(Stored items from a collection)
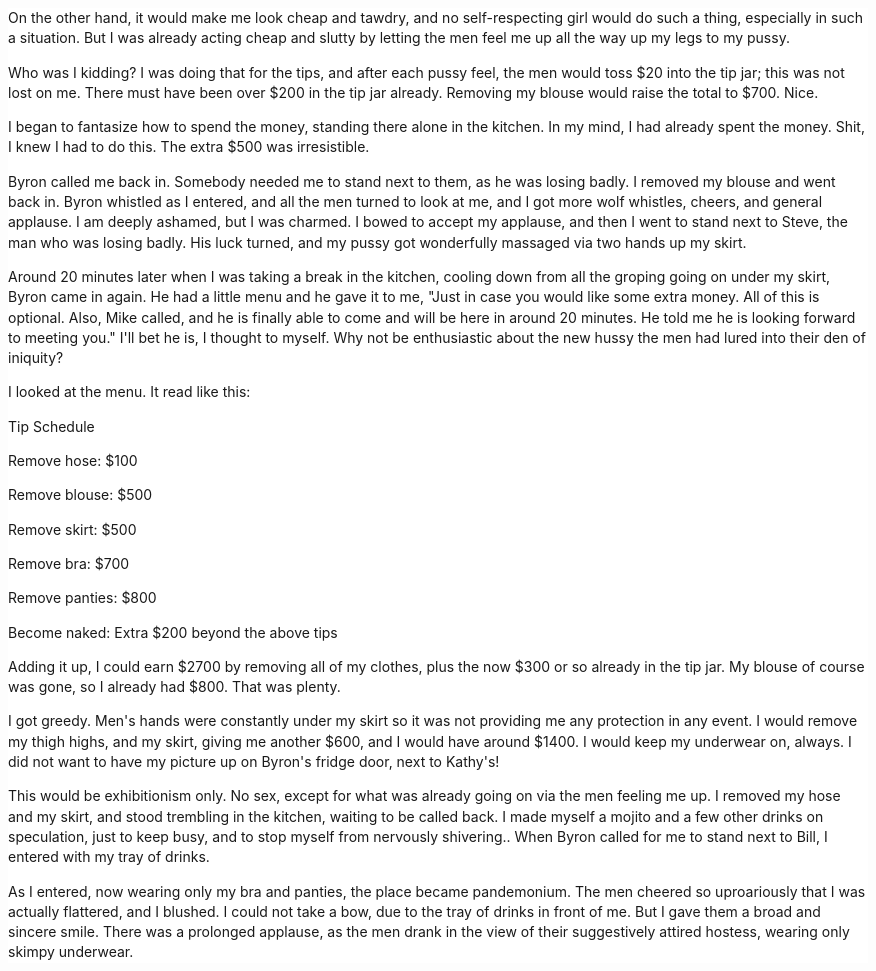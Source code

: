 On the other hand, it would make me look cheap and tawdry, and no self-respecting girl would do such a thing, especially in such a situation. But I was already acting cheap and slutty by letting the men feel me up all the way up my legs to my pussy. 

Who was I kidding? I was doing that for the tips, and after each pussy feel, the men would toss $20 into the tip jar; this was not lost on me. There must have been over $200 in the tip jar already. Removing my blouse would raise the total to $700. Nice.

I began to fantasize how to spend the money, standing there alone in the kitchen. In my mind, I had already spent the money. Shit, I knew I had to do this. The extra $500 was irresistible. 

Byron called me back in. Somebody needed me to stand next to them, as he was losing badly. I removed my blouse and went back in. Byron whistled as I entered, and all the men turned to look at me, and I got more wolf whistles, cheers, and general applause. I am deeply ashamed, but I was charmed. I bowed to accept my applause, and then I went to stand next to Steve, the man who was losing badly. His luck turned, and my pussy got wonderfully massaged via two hands up my skirt. 

Around 20 minutes later when I was taking a break in the kitchen, cooling down from all the groping going on under my skirt, Byron came in again. He had a little menu and he gave it to me, "Just in case you would like some extra money. All of this is optional. Also, Mike called, and he is finally able to come and will be here in around 20 minutes. He told me he is looking forward to meeting you." I'll bet he is, I thought to myself. Why not be enthusiastic about the new hussy the men had lured into their den of iniquity?

I looked at the menu. It read like this:

Tip Schedule

Remove hose: $100

Remove blouse: $500

Remove skirt: $500

Remove bra: $700

Remove panties: $800

Become naked: Extra $200 beyond the above tips

Adding it up, I could earn $2700 by removing all of my clothes, plus the now $300 or so already in the tip jar. My blouse of course was gone, so I already had $800. That was plenty. 

I got greedy. Men's hands were constantly under my skirt so it was not providing me any protection in any event. I would remove my thigh highs, and my skirt, giving me another $600, and I would have around $1400. I would keep my underwear on, always. I did not want to have my picture up on Byron's fridge door, next to Kathy's!

This would be exhibitionism only. No sex, except for what was already going on via the men feeling me up. I removed my hose and my skirt, and stood trembling in the kitchen, waiting to be called back. I made myself a mojito and a few other drinks on speculation, just to keep busy, and to stop myself from nervously shivering.. When Byron called for me to stand next to Bill, I entered with my tray of drinks. 

As I entered, now wearing only my bra and panties, the place became pandemonium. The men cheered so uproariously that I was actually flattered, and I blushed. I could not take a bow, due to the tray of drinks in front of me. But I gave them a broad and sincere smile. There was a prolonged applause, as the men drank in the view of their suggestively attired hostess, wearing only skimpy underwear. 

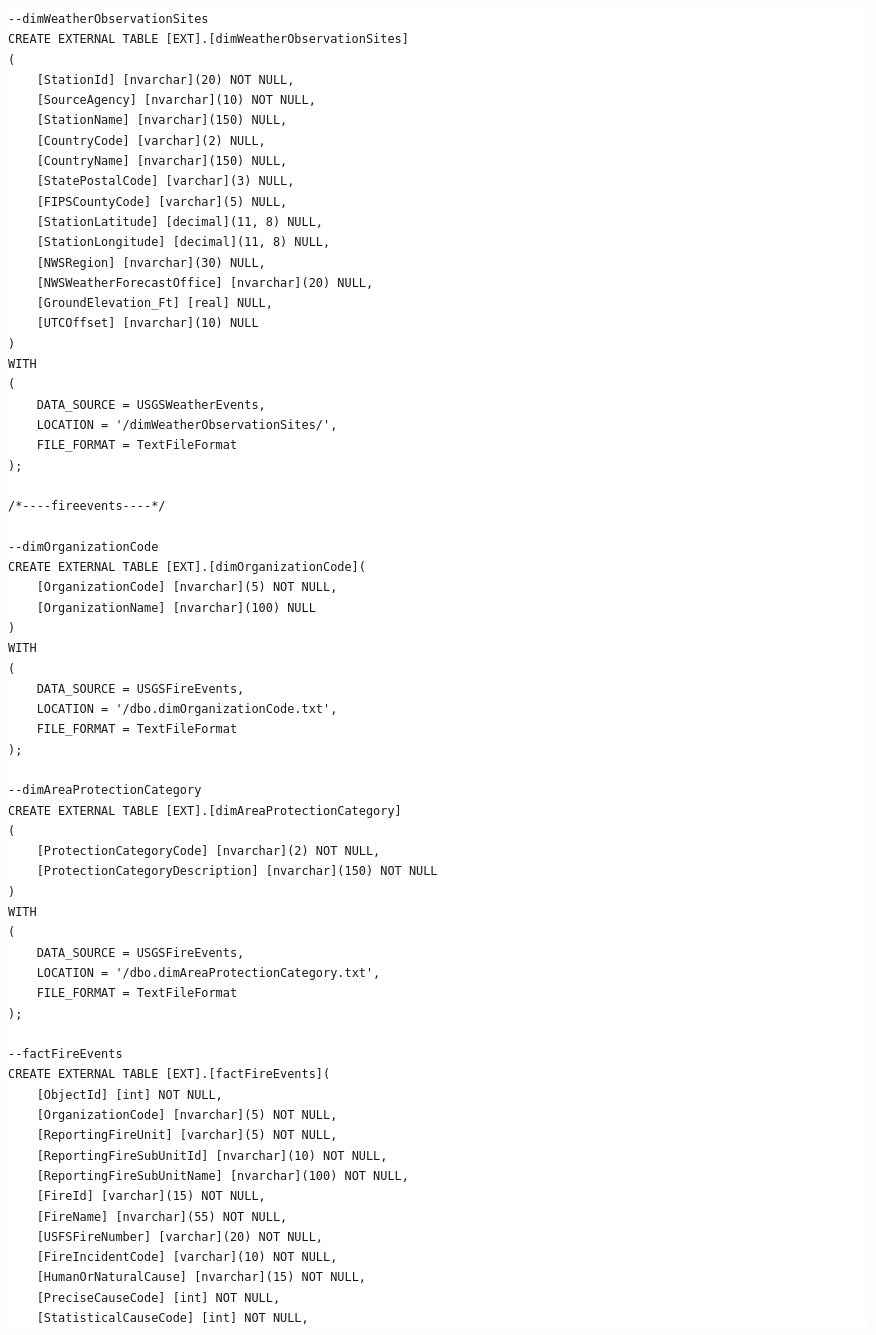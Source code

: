     --dimWeatherObservationSites
    CREATE EXTERNAL TABLE [EXT].[dimWeatherObservationSites]
    (
        [StationId] [nvarchar](20) NOT NULL,
        [SourceAgency] [nvarchar](10) NOT NULL,
        [StationName] [nvarchar](150) NULL,
        [CountryCode] [varchar](2) NULL,
        [CountryName] [nvarchar](150) NULL,
        [StatePostalCode] [varchar](3) NULL,
        [FIPSCountyCode] [varchar](5) NULL,
        [StationLatitude] [decimal](11, 8) NULL,
        [StationLongitude] [decimal](11, 8) NULL,
        [NWSRegion] [nvarchar](30) NULL,
        [NWSWeatherForecastOffice] [nvarchar](20) NULL,
        [GroundElevation_Ft] [real] NULL,
        [UTCOffset] [nvarchar](10) NULL
    )
    WITH
    (
        DATA_SOURCE = USGSWeatherEvents,
        LOCATION = '/dimWeatherObservationSites/',
        FILE_FORMAT = TextFileFormat
    );

    /*----fireevents----*/

    --dimOrganizationCode
    CREATE EXTERNAL TABLE [EXT].[dimOrganizationCode](
        [OrganizationCode] [nvarchar](5) NOT NULL,
        [OrganizationName] [nvarchar](100) NULL
    )
    WITH
    (
        DATA_SOURCE = USGSFireEvents,
        LOCATION = '/dbo.dimOrganizationCode.txt',
        FILE_FORMAT = TextFileFormat
    );

    --dimAreaProtectionCategory
    CREATE EXTERNAL TABLE [EXT].[dimAreaProtectionCategory]
    (
        [ProtectionCategoryCode] [nvarchar](2) NOT NULL,
        [ProtectionCategoryDescription] [nvarchar](150) NOT NULL
    )
    WITH
    (
        DATA_SOURCE = USGSFireEvents,
        LOCATION = '/dbo.dimAreaProtectionCategory.txt',
        FILE_FORMAT = TextFileFormat
    );

    --factFireEvents
    CREATE EXTERNAL TABLE [EXT].[factFireEvents](
        [ObjectId] [int] NOT NULL,
        [OrganizationCode] [nvarchar](5) NOT NULL,
        [ReportingFireUnit] [varchar](5) NOT NULL,
        [ReportingFireSubUnitId] [nvarchar](10) NOT NULL,
        [ReportingFireSubUnitName] [nvarchar](100) NOT NULL,
        [FireId] [varchar](15) NOT NULL,
        [FireName] [nvarchar](55) NOT NULL,
        [USFSFireNumber] [varchar](20) NOT NULL,
        [FireIncidentCode] [varchar](10) NOT NULL,
        [HumanOrNaturalCause] [nvarchar](15) NOT NULL,
        [PreciseCauseCode] [int] NOT NULL,
        [StatisticalCauseCode] [int] NOT NULL,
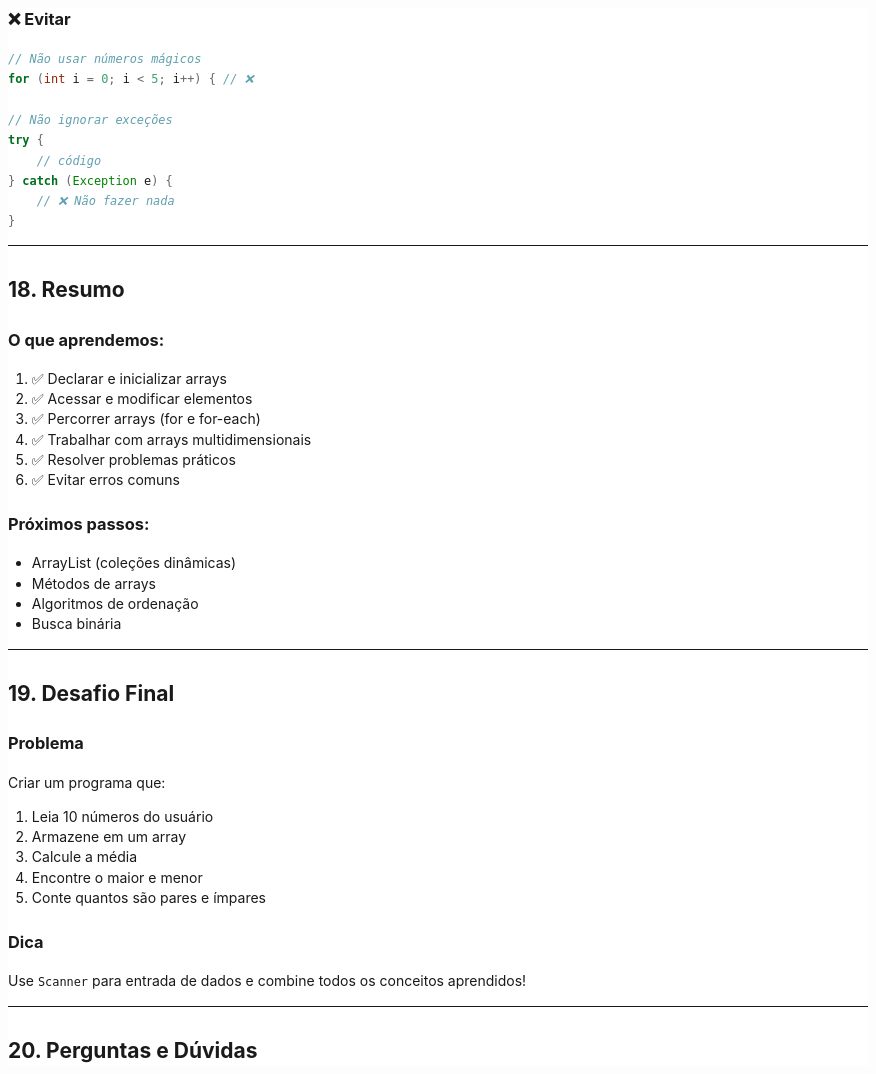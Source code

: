 ### ❌ Evitar
```java
// Não usar números mágicos
for (int i = 0; i < 5; i++) { // ❌

// Não ignorar exceções
try {
    // código
} catch (Exception e) {
    // ❌ Não fazer nada
}
```

---

## 18. Resumo

### O que aprendemos:
1. ✅ Declarar e inicializar arrays
2. ✅ Acessar e modificar elementos
3. ✅ Percorrer arrays (for e for-each)
4. ✅ Trabalhar com arrays multidimensionais
5. ✅ Resolver problemas práticos
6. ✅ Evitar erros comuns

### Próximos passos:
- ArrayList (coleções dinâmicas)
- Métodos de arrays
- Algoritmos de ordenação
- Busca binária

---

## 19. Desafio Final

### Problema
Criar um programa que:
1. Leia 10 números do usuário
2. Armazene em um array
3. Calcule a média
4. Encontre o maior e menor
5. Conte quantos são pares e ímpares

### Dica
Use `Scanner` para entrada de dados e combine todos os conceitos aprendidos!

---

## 20. Perguntas e Dúvidas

- **Activity**:
If a line above holds the string "factFireEvents", count it; give the final total as the only output.

- **Exercise response**:
2